++++ GIVEN RECORDS ++++

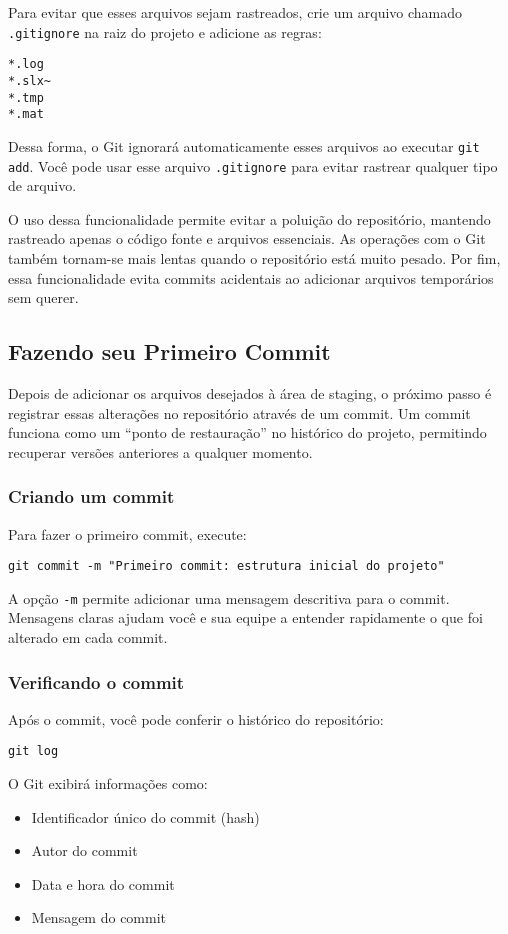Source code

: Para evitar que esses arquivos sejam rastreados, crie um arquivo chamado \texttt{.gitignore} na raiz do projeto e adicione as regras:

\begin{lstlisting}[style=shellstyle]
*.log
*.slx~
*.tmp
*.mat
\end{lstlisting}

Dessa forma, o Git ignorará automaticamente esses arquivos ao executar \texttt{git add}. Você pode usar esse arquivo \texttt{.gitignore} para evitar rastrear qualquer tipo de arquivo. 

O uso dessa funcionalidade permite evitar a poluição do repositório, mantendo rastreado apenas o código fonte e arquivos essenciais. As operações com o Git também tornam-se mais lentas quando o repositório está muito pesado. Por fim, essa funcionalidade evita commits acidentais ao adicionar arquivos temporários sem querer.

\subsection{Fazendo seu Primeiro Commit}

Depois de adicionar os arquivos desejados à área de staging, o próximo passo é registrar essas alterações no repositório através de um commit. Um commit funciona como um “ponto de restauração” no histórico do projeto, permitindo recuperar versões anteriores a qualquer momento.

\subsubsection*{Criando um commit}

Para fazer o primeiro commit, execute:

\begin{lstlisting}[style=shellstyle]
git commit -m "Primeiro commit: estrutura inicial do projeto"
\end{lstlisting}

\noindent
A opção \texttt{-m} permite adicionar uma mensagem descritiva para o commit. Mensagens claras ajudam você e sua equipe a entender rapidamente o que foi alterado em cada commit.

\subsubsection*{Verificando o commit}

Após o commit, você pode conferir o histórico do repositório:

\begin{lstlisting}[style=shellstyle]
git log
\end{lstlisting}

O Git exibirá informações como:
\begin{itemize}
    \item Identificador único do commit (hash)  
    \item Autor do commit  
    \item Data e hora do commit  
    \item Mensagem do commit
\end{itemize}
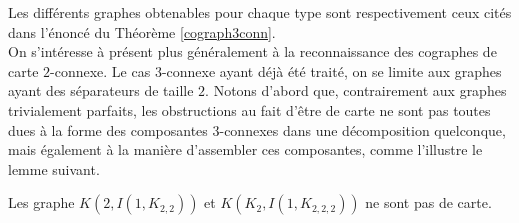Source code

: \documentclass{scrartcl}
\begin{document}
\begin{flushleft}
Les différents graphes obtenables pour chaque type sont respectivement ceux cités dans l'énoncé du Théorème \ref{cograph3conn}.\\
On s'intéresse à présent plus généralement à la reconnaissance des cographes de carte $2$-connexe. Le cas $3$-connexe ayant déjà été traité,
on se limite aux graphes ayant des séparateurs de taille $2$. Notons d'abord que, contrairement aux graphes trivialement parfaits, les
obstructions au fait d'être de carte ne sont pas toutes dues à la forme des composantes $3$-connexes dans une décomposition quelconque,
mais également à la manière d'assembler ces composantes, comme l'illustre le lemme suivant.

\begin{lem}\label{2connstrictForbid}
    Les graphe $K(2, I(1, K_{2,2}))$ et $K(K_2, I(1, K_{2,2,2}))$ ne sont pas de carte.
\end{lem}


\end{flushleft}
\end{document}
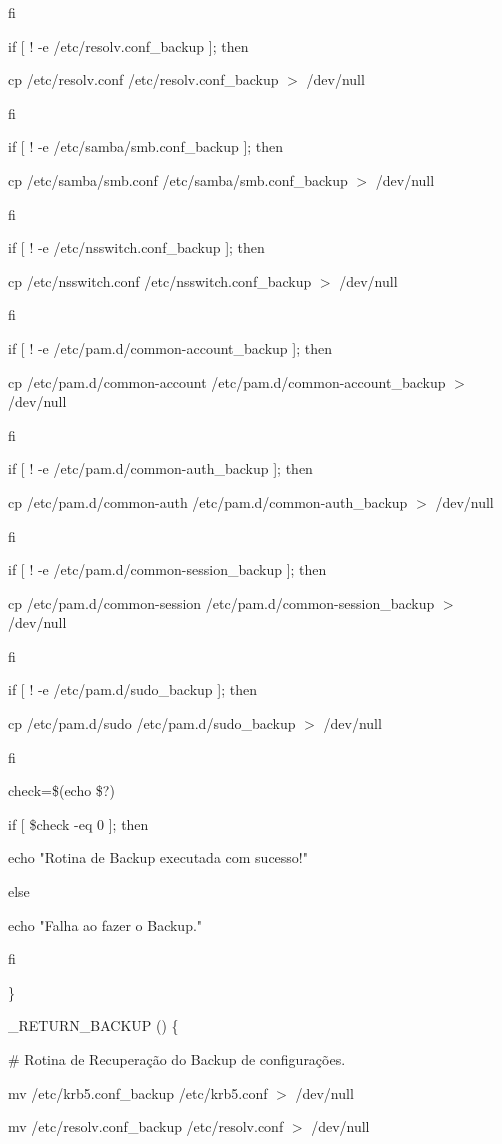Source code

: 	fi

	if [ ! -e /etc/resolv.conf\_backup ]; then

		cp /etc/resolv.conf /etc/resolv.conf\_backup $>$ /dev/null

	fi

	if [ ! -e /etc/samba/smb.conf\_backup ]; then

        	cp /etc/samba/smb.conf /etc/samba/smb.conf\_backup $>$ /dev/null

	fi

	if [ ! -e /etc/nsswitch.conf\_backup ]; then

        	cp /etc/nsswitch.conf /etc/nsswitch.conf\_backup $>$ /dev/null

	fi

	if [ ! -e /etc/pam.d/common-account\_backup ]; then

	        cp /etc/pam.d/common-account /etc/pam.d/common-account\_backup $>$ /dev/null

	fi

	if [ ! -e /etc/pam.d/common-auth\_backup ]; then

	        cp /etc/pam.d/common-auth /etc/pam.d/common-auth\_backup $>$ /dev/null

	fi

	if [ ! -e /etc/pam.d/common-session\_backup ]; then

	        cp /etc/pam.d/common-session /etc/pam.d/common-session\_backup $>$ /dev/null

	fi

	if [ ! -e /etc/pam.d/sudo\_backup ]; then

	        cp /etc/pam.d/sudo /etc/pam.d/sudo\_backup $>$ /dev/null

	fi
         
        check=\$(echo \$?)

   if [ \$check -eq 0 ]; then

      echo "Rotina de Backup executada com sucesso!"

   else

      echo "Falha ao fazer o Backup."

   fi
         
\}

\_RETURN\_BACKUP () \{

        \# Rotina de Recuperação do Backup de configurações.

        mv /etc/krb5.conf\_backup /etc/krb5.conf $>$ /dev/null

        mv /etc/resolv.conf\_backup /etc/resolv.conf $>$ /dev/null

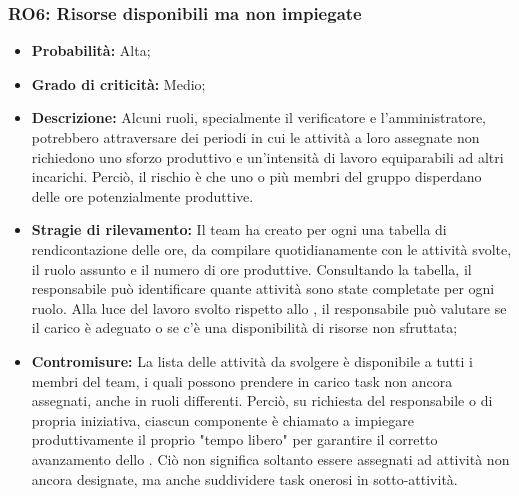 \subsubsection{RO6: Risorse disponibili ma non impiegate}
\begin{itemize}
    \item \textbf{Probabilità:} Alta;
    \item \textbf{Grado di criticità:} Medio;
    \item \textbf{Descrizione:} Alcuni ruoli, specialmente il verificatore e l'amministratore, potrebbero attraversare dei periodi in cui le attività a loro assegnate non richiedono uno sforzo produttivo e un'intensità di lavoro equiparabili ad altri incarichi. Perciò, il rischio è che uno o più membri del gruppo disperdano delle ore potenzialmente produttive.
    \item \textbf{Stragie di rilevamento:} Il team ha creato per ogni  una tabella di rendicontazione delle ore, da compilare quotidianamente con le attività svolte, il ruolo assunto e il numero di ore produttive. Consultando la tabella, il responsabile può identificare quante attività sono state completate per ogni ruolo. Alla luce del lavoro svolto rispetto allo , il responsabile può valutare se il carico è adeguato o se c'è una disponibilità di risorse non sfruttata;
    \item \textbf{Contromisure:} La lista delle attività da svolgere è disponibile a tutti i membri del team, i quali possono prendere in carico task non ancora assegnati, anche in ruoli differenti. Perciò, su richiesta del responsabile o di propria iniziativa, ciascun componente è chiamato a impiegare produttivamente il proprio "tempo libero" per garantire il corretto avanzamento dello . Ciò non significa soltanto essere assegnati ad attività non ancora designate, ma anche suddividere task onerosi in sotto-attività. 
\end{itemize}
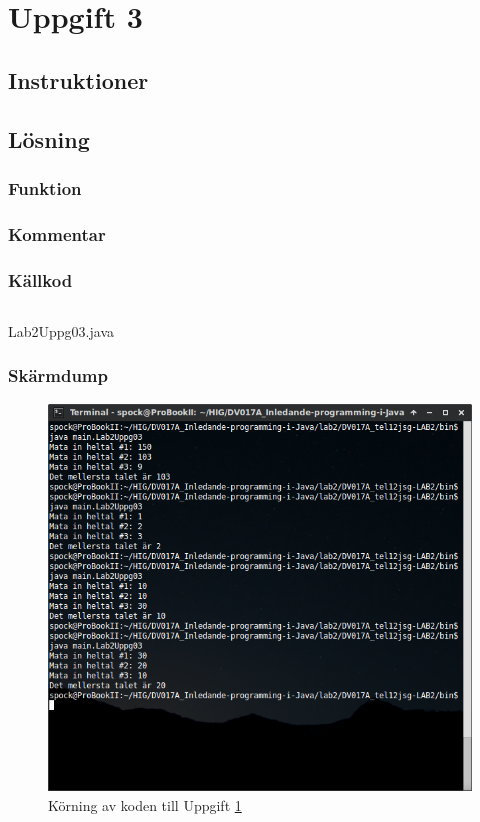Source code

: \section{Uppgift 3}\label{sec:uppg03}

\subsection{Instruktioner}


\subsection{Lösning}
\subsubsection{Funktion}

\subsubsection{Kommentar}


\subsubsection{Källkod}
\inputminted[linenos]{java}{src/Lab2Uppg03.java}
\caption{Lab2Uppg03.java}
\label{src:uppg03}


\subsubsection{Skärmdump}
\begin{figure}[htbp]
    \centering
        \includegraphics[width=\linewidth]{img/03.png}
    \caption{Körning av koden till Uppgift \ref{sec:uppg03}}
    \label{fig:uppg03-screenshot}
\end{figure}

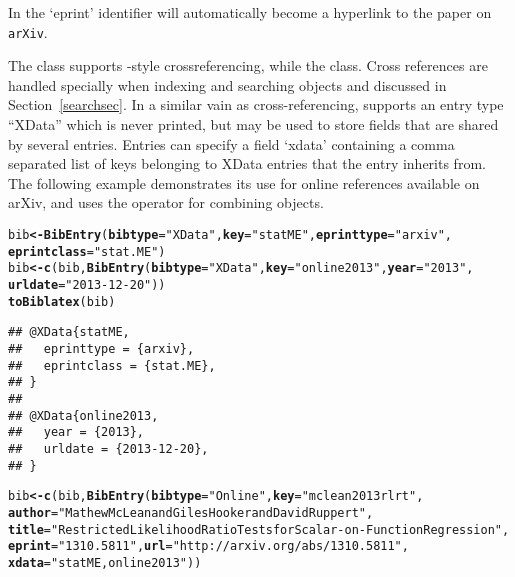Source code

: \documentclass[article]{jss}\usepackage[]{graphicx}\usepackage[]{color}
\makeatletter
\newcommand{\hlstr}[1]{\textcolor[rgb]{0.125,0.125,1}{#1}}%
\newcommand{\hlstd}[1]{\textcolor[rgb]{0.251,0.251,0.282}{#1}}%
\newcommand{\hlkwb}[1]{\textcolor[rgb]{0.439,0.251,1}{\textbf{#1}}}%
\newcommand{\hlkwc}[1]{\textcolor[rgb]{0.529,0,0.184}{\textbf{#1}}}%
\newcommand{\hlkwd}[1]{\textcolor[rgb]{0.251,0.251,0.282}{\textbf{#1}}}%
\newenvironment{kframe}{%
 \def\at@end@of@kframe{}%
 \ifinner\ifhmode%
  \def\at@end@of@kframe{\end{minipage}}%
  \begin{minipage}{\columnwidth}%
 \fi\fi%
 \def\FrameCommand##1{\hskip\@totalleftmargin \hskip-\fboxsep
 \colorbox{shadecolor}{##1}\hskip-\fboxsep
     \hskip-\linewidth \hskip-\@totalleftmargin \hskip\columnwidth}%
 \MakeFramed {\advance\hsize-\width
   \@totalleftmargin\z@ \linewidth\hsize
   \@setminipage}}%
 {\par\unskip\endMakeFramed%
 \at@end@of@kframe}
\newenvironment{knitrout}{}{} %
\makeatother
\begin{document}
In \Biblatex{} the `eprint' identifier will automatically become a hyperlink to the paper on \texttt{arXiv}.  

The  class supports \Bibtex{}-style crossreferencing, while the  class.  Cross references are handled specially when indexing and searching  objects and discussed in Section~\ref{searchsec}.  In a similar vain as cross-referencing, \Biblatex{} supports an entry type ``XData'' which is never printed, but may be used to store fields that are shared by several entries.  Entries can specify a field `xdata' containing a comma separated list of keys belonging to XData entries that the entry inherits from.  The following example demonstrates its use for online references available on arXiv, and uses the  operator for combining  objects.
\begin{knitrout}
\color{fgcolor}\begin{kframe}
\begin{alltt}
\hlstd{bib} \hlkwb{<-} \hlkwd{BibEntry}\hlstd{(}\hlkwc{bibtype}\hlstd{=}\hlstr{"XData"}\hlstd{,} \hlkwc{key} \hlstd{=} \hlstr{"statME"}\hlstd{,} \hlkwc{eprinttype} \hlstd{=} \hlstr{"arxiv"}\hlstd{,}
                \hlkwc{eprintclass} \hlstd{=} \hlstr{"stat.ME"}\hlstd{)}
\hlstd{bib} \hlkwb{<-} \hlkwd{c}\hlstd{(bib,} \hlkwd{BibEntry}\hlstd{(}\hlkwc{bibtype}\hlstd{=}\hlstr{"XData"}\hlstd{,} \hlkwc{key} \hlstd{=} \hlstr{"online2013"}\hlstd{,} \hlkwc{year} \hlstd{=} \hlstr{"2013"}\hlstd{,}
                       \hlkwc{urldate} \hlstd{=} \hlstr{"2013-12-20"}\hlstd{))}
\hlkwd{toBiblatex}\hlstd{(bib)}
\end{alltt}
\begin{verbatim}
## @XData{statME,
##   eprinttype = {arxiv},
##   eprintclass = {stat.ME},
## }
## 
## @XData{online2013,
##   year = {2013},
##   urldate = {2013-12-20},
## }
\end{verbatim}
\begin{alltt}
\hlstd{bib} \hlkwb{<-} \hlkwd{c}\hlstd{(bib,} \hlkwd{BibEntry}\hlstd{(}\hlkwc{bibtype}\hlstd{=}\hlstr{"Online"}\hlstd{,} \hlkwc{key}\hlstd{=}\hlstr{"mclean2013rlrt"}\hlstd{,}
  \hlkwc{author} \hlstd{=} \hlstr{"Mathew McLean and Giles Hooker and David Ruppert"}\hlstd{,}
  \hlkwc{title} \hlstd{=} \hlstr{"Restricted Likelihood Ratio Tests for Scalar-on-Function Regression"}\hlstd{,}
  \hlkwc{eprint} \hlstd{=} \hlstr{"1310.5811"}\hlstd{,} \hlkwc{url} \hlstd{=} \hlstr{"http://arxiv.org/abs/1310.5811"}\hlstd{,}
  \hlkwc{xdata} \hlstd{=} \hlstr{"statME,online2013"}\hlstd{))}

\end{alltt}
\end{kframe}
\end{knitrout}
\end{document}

++++

THE TASK => Tally the lines in the listing that hold "newenvironment" and report the number alone.

SOLUTION TO THIS EXERCISE => 2